3 апреля [1935 г.]
Я явно недооценил непосредственный практический смысл заявления о «подонках троцкистов»; острие «акции» снова направлено на этот раз против лично близких мне людей. Когда я вчера вечером передал письмо от старшего сына из Парижа Н[аталье], она сказала: «Они его [Сергея] ни в каком случае не вышлют, они будут пытать его, чтоб добиться чего-нибудь, а затем уничтожат…»
4 апреля [1935 г.]
Все текущие «мизерии» личной жизни отступили на второй план перед тревогой за Сережу, А.Л., детей. Вчера я сказал H.: «Теперь наша жизнь до получения последнего письма от Левы кажется почти прекрасной и безмятежной…» Н. держится мужественно, ради меня, но переживает все это несравненно глубже меня…
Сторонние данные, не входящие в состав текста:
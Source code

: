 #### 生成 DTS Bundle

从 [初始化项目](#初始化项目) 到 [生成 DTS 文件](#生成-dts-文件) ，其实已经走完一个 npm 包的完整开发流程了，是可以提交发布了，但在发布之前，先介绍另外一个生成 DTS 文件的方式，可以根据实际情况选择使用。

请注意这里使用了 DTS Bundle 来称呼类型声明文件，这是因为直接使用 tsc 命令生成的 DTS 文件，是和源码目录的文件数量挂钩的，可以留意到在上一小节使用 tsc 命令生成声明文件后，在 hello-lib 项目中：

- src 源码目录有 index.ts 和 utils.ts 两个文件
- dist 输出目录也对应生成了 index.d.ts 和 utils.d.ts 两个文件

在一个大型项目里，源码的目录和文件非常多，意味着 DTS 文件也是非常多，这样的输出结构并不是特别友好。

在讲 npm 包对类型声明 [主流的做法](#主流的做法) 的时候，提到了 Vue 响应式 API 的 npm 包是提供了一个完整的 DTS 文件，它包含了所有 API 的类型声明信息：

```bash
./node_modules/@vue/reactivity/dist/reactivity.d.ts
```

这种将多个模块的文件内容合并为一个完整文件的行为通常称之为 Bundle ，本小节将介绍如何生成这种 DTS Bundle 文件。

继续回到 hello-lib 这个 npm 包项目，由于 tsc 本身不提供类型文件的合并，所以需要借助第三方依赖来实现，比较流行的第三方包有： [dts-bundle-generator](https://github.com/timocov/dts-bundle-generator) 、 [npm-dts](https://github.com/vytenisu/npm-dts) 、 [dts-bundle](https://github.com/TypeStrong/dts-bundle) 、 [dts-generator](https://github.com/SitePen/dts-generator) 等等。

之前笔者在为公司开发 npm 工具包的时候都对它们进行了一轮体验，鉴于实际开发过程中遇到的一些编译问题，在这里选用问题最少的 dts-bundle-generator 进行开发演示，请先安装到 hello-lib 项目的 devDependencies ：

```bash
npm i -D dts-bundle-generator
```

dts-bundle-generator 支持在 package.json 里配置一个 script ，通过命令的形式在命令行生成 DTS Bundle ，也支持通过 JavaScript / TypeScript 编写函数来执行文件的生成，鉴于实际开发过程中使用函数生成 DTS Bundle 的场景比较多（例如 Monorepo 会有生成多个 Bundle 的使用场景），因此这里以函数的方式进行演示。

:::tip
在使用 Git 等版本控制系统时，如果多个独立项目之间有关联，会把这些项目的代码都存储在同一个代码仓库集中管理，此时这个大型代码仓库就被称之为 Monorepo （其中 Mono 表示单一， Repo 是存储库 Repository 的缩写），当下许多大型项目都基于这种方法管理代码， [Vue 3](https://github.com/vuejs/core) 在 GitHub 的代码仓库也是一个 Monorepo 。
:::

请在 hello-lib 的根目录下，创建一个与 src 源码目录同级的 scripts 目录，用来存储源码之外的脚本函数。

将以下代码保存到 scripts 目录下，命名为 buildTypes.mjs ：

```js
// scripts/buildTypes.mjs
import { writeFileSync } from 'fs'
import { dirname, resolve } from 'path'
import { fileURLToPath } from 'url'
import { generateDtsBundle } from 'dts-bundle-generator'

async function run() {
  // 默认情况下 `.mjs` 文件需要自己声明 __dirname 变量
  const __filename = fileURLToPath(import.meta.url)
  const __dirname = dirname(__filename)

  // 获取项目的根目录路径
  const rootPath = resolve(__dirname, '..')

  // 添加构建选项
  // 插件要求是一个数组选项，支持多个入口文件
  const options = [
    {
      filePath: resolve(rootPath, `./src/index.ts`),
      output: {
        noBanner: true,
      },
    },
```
5 апреля [1935 г.] …Почты мы здесь не получаем. Большая почта доставляется с оказией из Парижа (раза два в месяц), совершенно спешные письма идут через посредствующий адрес и приходят с некоторым опозданием. Сейчас мы ждем вестей о Сереже, – ждет особенно H., ее внутренняя жизнь проходит в этом ожидании. Но получить достоверное известие не просто. Переписка с Сережей и в более благополучные времена была лотереей. Я не писал ему вовсе, чтоб не дать властям никакого повода придраться к нему. Только H., и притом только о личных делах. Так же отвечал и Сережа. Были долгие периоды, когда письма переставали доходить вовсе. Затем внезапно прорывалась открытка, и переписка восстанавливалась на некоторое время. После последних событий (убийство Кирова и пр.) цензура иностранной] корреспонденции должна была стать еще свирепее. Если Сережа в тюрьме, то ему, конечно, не дадут писать за границу. Если он уже в ссылке, то положение несколько более благоприятно, однако все зависит от конкретных условий. За несколько последних месяцев ссылки Раковские были совершенно изолированы от внешнего мира: ни одного письма, даже от близких родных, не доходило. Об аресте Сережи мог бы написать кто-нибудь из близких. Но кто? Не осталось, видимо, никого… А если кто и остался из дружественно настроенных, то не знает адреса.
Дождь прекратился. Мы гуляли с Н. от 16–17 ч. Тихая и сравнительно мягкая погода, небо обложено, по горам завеса тумана, запах навозного удобрения в воздухе. «Март выглядел апрелем, а теперь апрель стал мартом», – это слова H., я прохожу как-то мимо таких наблюдений, если Н. не повернет моего внимания. Ее голос ударил меня в сердце. У нее грудной голос, чуть сиплый. В страдании голос уходит еще глубже, как будто непосредственно говорит душа. Как я знаю этот голос нежности и страдания! Н. заговорила (после большого перерыва) снова о Сереже: «Чего они могут потребовать от него? Чтоб он покаялся? Но ему не в чем каяться. Чтоб он «отказался» от отца?.. В каком смысле? Но именно потому, что ему не в чем каяться, у него нет и перспективы. До каких пор его будут держать?»